RECORDS SUPPLIED —
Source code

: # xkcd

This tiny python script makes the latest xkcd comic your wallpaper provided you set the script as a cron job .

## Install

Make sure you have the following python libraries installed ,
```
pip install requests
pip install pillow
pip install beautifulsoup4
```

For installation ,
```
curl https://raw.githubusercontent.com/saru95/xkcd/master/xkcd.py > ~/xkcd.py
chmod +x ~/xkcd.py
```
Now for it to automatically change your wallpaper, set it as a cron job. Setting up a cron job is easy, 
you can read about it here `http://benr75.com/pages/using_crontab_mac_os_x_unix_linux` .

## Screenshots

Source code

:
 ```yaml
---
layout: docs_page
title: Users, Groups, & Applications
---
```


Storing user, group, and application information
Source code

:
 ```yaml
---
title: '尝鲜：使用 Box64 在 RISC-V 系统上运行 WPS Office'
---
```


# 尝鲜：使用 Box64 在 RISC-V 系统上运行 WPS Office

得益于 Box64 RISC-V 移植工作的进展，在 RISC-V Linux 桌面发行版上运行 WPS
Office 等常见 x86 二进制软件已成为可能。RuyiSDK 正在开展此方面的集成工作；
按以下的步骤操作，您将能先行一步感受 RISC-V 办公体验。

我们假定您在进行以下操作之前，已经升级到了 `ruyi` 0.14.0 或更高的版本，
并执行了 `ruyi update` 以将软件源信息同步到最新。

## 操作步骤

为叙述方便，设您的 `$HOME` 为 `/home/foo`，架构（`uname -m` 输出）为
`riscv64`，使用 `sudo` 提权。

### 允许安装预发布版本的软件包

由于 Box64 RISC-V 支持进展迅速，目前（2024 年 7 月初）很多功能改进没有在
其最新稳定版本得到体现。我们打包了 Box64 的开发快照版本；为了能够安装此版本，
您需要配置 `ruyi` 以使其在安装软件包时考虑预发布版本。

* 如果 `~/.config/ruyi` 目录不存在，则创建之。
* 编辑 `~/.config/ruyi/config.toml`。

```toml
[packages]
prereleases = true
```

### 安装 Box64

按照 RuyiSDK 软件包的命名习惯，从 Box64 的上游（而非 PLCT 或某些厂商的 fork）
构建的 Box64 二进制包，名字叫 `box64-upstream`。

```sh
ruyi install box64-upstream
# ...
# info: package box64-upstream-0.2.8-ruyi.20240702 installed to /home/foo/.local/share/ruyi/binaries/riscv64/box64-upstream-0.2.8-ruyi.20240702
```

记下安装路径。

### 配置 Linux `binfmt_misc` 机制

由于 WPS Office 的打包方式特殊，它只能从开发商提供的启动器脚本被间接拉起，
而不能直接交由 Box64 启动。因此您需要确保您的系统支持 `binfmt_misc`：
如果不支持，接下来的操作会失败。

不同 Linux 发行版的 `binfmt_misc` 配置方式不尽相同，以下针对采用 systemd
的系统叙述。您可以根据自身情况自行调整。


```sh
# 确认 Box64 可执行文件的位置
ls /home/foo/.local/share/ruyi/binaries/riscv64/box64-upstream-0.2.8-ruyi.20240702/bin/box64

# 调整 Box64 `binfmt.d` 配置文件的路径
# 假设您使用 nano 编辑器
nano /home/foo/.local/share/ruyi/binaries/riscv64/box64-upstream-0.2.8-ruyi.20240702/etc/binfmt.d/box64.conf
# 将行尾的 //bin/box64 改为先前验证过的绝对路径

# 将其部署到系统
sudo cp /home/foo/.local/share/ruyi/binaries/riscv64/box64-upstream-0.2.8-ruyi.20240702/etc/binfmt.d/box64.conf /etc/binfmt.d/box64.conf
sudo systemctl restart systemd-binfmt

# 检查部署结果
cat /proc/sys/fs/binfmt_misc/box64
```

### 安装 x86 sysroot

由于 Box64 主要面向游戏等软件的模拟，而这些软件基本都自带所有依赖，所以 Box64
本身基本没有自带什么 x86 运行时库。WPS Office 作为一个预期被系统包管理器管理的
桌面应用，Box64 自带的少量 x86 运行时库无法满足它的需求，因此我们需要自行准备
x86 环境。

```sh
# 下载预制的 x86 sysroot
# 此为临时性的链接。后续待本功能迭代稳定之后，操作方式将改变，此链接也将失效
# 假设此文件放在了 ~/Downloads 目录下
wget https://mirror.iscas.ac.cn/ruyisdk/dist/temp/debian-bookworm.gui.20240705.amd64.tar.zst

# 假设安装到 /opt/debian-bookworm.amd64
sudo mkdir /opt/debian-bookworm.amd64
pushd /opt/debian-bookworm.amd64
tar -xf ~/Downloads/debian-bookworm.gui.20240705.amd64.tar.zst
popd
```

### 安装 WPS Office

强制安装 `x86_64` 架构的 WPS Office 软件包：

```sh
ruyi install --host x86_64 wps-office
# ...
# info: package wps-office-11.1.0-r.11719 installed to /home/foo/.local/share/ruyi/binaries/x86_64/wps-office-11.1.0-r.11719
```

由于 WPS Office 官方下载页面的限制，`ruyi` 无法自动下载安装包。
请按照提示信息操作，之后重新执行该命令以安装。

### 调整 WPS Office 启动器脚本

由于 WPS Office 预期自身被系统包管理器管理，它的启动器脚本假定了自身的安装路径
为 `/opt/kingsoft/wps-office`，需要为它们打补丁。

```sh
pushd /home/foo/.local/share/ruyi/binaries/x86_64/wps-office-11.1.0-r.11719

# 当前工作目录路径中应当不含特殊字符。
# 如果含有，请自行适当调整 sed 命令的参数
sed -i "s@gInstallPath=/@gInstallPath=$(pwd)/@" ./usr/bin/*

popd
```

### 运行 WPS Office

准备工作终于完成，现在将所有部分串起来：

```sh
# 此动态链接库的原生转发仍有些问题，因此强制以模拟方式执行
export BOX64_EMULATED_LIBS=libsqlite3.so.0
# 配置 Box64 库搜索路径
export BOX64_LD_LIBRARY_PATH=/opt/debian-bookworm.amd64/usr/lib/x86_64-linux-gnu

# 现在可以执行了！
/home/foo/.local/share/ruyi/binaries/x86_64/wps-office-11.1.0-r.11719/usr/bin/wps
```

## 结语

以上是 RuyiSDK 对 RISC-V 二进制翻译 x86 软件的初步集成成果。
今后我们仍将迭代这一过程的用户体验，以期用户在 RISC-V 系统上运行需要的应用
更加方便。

TASK ITEM —
Transcribe every record above exactly as it appears.

EXERCISE SOLUTION —
Source code

: # xkcd

This tiny python script makes the latest xkcd comic your wallpaper provided you set the script as a cron job .

## Install

Make sure you have the following python libraries installed ,
```
pip install requests
pip install pillow
pip install beautifulsoup4
```

For installation ,
```
curl https://raw.githubusercontent.com/saru95/xkcd/master/xkcd.py > ~/xkcd.py
chmod +x ~/xkcd.py
```
Now for it to automatically change your wallpaper, set it as a cron job. Setting up a cron job is easy, 
you can read about it here `http://benr75.com/pages/using_crontab_mac_os_x_unix_linux` .

## Screenshots

Source code

:
 ```yaml
---
layout: docs_page
title: Users, Groups, & Applications
---
```


Storing user, group, and application information
Source code

:
 ```yaml
---
title: '尝鲜：使用 Box64 在 RISC-V 系统上运行 WPS Office'
---
```


# 尝鲜：使用 Box64 在 RISC-V 系统上运行 WPS Office

得益于 Box64 RISC-V 移植工作的进展，在 RISC-V Linux 桌面发行版上运行 WPS
Office 等常见 x86 二进制软件已成为可能。RuyiSDK 正在开展此方面的集成工作；
按以下的步骤操作，您将能先行一步感受 RISC-V 办公体验。

我们假定您在进行以下操作之前，已经升级到了 `ruyi` 0.14.0 或更高的版本，
并执行了 `ruyi update` 以将软件源信息同步到最新。

## 操作步骤

为叙述方便，设您的 `$HOME` 为 `/home/foo`，架构（`uname -m` 输出）为
`riscv64`，使用 `sudo` 提权。

### 允许安装预发布版本的软件包

由于 Box64 RISC-V 支持进展迅速，目前（2024 年 7 月初）很多功能改进没有在
其最新稳定版本得到体现。我们打包了 Box64 的开发快照版本；为了能够安装此版本，
您需要配置 `ruyi` 以使其在安装软件包时考虑预发布版本。

* 如果 `~/.config/ruyi` 目录不存在，则创建之。
* 编辑 `~/.config/ruyi/config.toml`。

```toml
[packages]
prereleases = true
```

### 安装 Box64

按照 RuyiSDK 软件包的命名习惯，从 Box64 的上游（而非 PLCT 或某些厂商的 fork）
构建的 Box64 二进制包，名字叫 `box64-upstream`。

```sh
ruyi install box64-upstream
# ...
# info: package box64-upstream-0.2.8-ruyi.20240702 installed to /home/foo/.local/share/ruyi/binaries/riscv64/box64-upstream-0.2.8-ruyi.20240702
```

记下安装路径。

### 配置 Linux `binfmt_misc` 机制

由于 WPS Office 的打包方式特殊，它只能从开发商提供的启动器脚本被间接拉起，
而不能直接交由 Box64 启动。因此您需要确保您的系统支持 `binfmt_misc`：
如果不支持，接下来的操作会失败。

不同 Linux 发行版的 `binfmt_misc` 配置方式不尽相同，以下针对采用 systemd
的系统叙述。您可以根据自身情况自行调整。


```sh
# 确认 Box64 可执行文件的位置
ls /home/foo/.local/share/ruyi/binaries/riscv64/box64-upstream-0.2.8-ruyi.20240702/bin/box64

# 调整 Box64 `binfmt.d` 配置文件的路径
# 假设您使用 nano 编辑器
nano /home/foo/.local/share/ruyi/binaries/riscv64/box64-upstream-0.2.8-ruyi.20240702/etc/binfmt.d/box64.conf
# 将行尾的 //bin/box64 改为先前验证过的绝对路径

# 将其部署到系统
sudo cp /home/foo/.local/share/ruyi/binaries/riscv64/box64-upstream-0.2.8-ruyi.20240702/etc/binfmt.d/box64.conf /etc/binfmt.d/box64.conf
sudo systemctl restart systemd-binfmt

# 检查部署结果
cat /proc/sys/fs/binfmt_misc/box64
```

### 安装 x86 sysroot

由于 Box64 主要面向游戏等软件的模拟，而这些软件基本都自带所有依赖，所以 Box64
本身基本没有自带什么 x86 运行时库。WPS Office 作为一个预期被系统包管理器管理的
桌面应用，Box64 自带的少量 x86 运行时库无法满足它的需求，因此我们需要自行准备
x86 环境。

```sh
# 下载预制的 x86 sysroot
# 此为临时性的链接。后续待本功能迭代稳定之后，操作方式将改变，此链接也将失效
# 假设此文件放在了 ~/Downloads 目录下
wget https://mirror.iscas.ac.cn/ruyisdk/dist/temp/debian-bookworm.gui.20240705.amd64.tar.zst

# 假设安装到 /opt/debian-bookworm.amd64
sudo mkdir /opt/debian-bookworm.amd64
pushd /opt/debian-bookworm.amd64
tar -xf ~/Downloads/debian-bookworm.gui.20240705.amd64.tar.zst
popd
```

### 安装 WPS Office

强制安装 `x86_64` 架构的 WPS Office 软件包：

```sh
ruyi install --host x86_64 wps-office
# ...
# info: package wps-office-11.1.0-r.11719 installed to /home/foo/.local/share/ruyi/binaries/x86_64/wps-office-11.1.0-r.11719
```

由于 WPS Office 官方下载页面的限制，`ruyi` 无法自动下载安装包。
请按照提示信息操作，之后重新执行该命令以安装。

### 调整 WPS Office 启动器脚本

由于 WPS Office 预期自身被系统包管理器管理，它的启动器脚本假定了自身的安装路径
为 `/opt/kingsoft/wps-office`，需要为它们打补丁。

```sh
pushd /home/foo/.local/share/ruyi/binaries/x86_64/wps-office-11.1.0-r.11719

# 当前工作目录路径中应当不含特殊字符。
# 如果含有，请自行适当调整 sed 命令的参数
sed -i "s@gInstallPath=/@gInstallPath=$(pwd)/@" ./usr/bin/*

popd
```

### 运行 WPS Office

准备工作终于完成，现在将所有部分串起来：

```sh
# 此动态链接库的原生转发仍有些问题，因此强制以模拟方式执行
export BOX64_EMULATED_LIBS=libsqlite3.so.0
# 配置 Box64 库搜索路径
export BOX64_LD_LIBRARY_PATH=/opt/debian-bookworm.amd64/usr/lib/x86_64-linux-gnu

# 现在可以执行了！
/home/foo/.local/share/ruyi/binaries/x86_64/wps-office-11.1.0-r.11719/usr/bin/wps
```

## 结语

以上是 RuyiSDK 对 RISC-V 二进制翻译 x86 软件的初步集成成果。
今后我们仍将迭代这一过程的用户体验，以期用户在 RISC-V 系统上运行需要的应用
更加方便。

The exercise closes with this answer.